* _Requirement_
Among the entries below, determine how many lines contain the word "sideways" and state only that figure.

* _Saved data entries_

********************

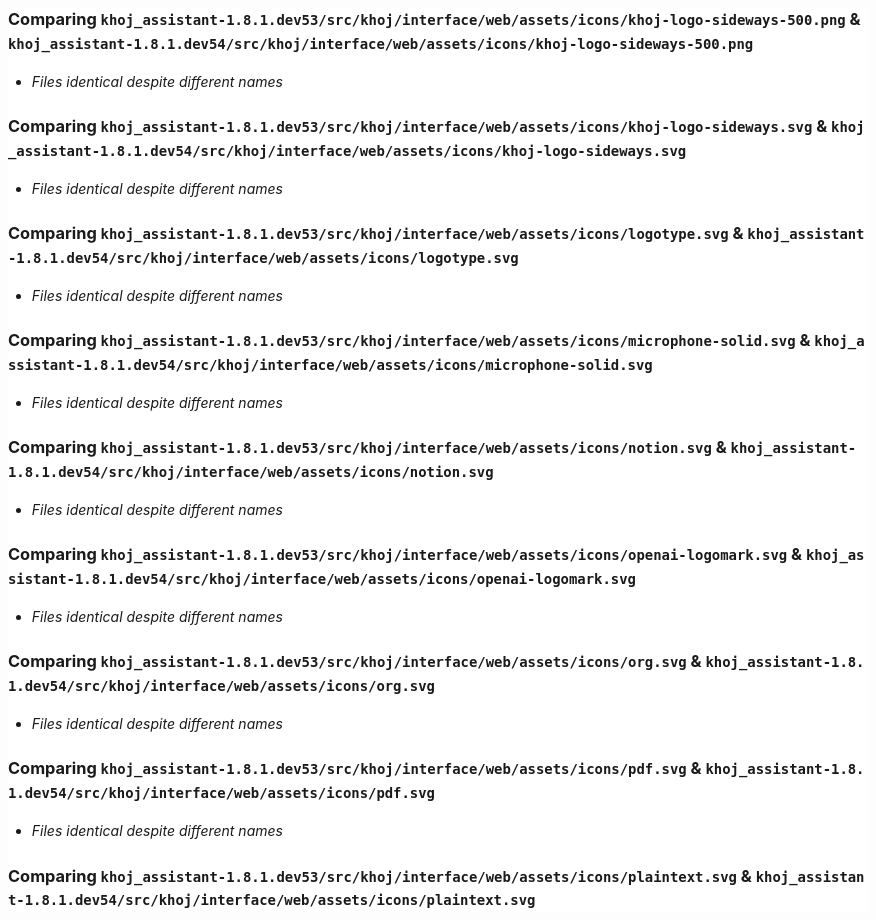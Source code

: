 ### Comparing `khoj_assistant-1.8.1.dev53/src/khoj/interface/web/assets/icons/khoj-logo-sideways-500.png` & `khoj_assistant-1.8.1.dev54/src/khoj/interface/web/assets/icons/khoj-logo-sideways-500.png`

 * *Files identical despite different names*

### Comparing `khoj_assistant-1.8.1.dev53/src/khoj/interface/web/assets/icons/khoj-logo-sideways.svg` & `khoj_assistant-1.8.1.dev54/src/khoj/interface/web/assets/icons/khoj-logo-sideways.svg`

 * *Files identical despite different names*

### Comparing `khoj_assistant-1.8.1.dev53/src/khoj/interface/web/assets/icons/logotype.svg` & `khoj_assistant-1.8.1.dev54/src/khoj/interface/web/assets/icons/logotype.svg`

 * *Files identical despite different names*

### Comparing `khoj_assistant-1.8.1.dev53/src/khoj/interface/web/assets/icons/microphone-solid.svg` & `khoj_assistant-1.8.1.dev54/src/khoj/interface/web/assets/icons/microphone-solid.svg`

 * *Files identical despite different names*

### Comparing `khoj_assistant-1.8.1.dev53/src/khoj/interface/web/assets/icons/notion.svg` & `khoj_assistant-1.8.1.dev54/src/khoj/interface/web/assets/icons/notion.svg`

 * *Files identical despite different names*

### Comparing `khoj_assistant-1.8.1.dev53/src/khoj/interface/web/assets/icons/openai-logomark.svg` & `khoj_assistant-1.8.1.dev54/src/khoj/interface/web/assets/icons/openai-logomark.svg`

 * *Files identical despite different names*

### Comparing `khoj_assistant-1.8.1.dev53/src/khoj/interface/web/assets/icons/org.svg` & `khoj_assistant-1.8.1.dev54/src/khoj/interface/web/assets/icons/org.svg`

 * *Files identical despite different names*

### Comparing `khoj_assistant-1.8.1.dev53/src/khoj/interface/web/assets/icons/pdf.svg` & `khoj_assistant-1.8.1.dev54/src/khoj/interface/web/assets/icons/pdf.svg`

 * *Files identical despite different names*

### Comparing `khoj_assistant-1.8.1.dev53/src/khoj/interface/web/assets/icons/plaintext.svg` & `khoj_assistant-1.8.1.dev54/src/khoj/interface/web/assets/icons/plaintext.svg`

********************

* _Exercise result_
2